(INSTRUCTIONS FOR THE TASK)
Start at the line below containing "transactions](../app-dev/indexing-transactions.md) for details." and stop at the line containing "- Queries convert". Repeat every line of that stretch exactly, and nothing outside it.

━━━━━ DATA SUPPLIED

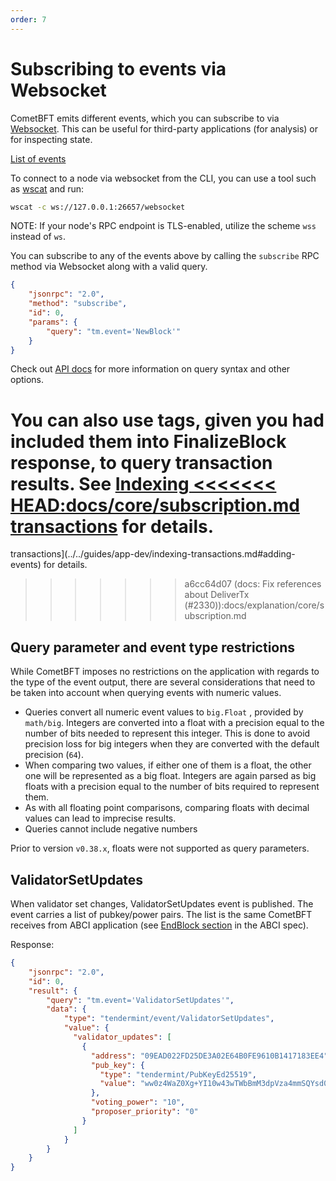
 ```yaml
---
order: 7
---
```


# Subscribing to events via Websocket

CometBFT emits different events, which you can subscribe to via
[Websocket](https://en.wikipedia.org/wiki/WebSocket). This can be useful
for third-party applications (for analysis) or for inspecting state.

[List of events](https://godoc.org/github.com/cometbft/cometbft/types#pkg-constants)

To connect to a node via websocket from the CLI, you can use a tool such as
[wscat](https://github.com/websockets/wscat) and run:

```sh
wscat -c ws://127.0.0.1:26657/websocket
```

NOTE: If your node's RPC endpoint is TLS-enabled, utilize the scheme `wss` instead of `ws`.

You can subscribe to any of the events above by calling the `subscribe` RPC
method via Websocket along with a valid query.

```json
{
    "jsonrpc": "2.0",
    "method": "subscribe",
    "id": 0,
    "params": {
        "query": "tm.event='NewBlock'"
    }
}
```

Check out [API docs](https://docs.cometbft.com/v0.38/rpc/) for
more information on query syntax and other options.

You can also use tags, given you had included them into FinalizeBlock
response, to query transaction results. See [Indexing
<<<<<<< HEAD:docs/core/subscription.md
transactions](../app-dev/indexing-transactions.md) for details.
=======
transactions](../../guides/app-dev/indexing-transactions.md#adding-events) for details.
>>>>>>> a6cc64d07 (docs: Fix references about DeliverTx (#2330)):docs/explanation/core/subscription.md

## Query parameter and event type restrictions

While CometBFT imposes no restrictions on the application with regards to the type of
the event output, there are several considerations that need to be taken into account
when querying events with numeric values.

- Queries convert all numeric event values to `big.Float` , provided by `math/big`. Integers
are converted into a float with a precision equal to the number of bits needed
to represent this integer. This is done to avoid precision loss for big integers when they
are converted with the default precision (`64`).
- When comparing two values, if either one of them is a float, the other one will be represented
as a big float. Integers are again parsed as big floats with a precision equal to the number
of bits required to represent them.
- As with all floating point comparisons, comparing floats with decimal values can lead to imprecise
results.
- Queries cannot include negative numbers

Prior to version `v0.38.x`, floats were not supported as query parameters.

## ValidatorSetUpdates

When validator set changes, ValidatorSetUpdates event is published. The
event carries a list of pubkey/power pairs. The list is the same
CometBFT receives from ABCI application (see [EndBlock
section](https://github.com/cometbft/cometbft/blob/v0.38.x/spec/abci/abci++_methods.md#endblock) in
the ABCI spec).

Response:

```json
{
    "jsonrpc": "2.0",
    "id": 0,
    "result": {
        "query": "tm.event='ValidatorSetUpdates'",
        "data": {
            "type": "tendermint/event/ValidatorSetUpdates",
            "value": {
              "validator_updates": [
                {
                  "address": "09EAD022FD25DE3A02E64B0FE9610B1417183EE4",
                  "pub_key": {
                    "type": "tendermint/PubKeyEd25519",
                    "value": "ww0z4WaZ0Xg+YI10w43wTWbBmM3dpVza4mmSQYsd0ck="
                  },
                  "voting_power": "10",
                  "proposer_priority": "0"
                }
              ]
            }
        }
    }
}
```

━━━━━━━━━━

(EXERCISE SOLUTION)
transactions](../app-dev/indexing-transactions.md) for details.
=======
transactions](../../guides/app-dev/indexing-transactions.md#adding-events) for details.
>>>>>>> a6cc64d07 (docs: Fix references about DeliverTx (#2330)):docs/explanation/core/subscription.md

## Query parameter and event type restrictions

While CometBFT imposes no restrictions on the application with regards to the type of
the event output, there are several considerations that need to be taken into account
when querying events with numeric values.

- Queries convert all numeric event values to `big.Float` , provided by `math/big`. Integers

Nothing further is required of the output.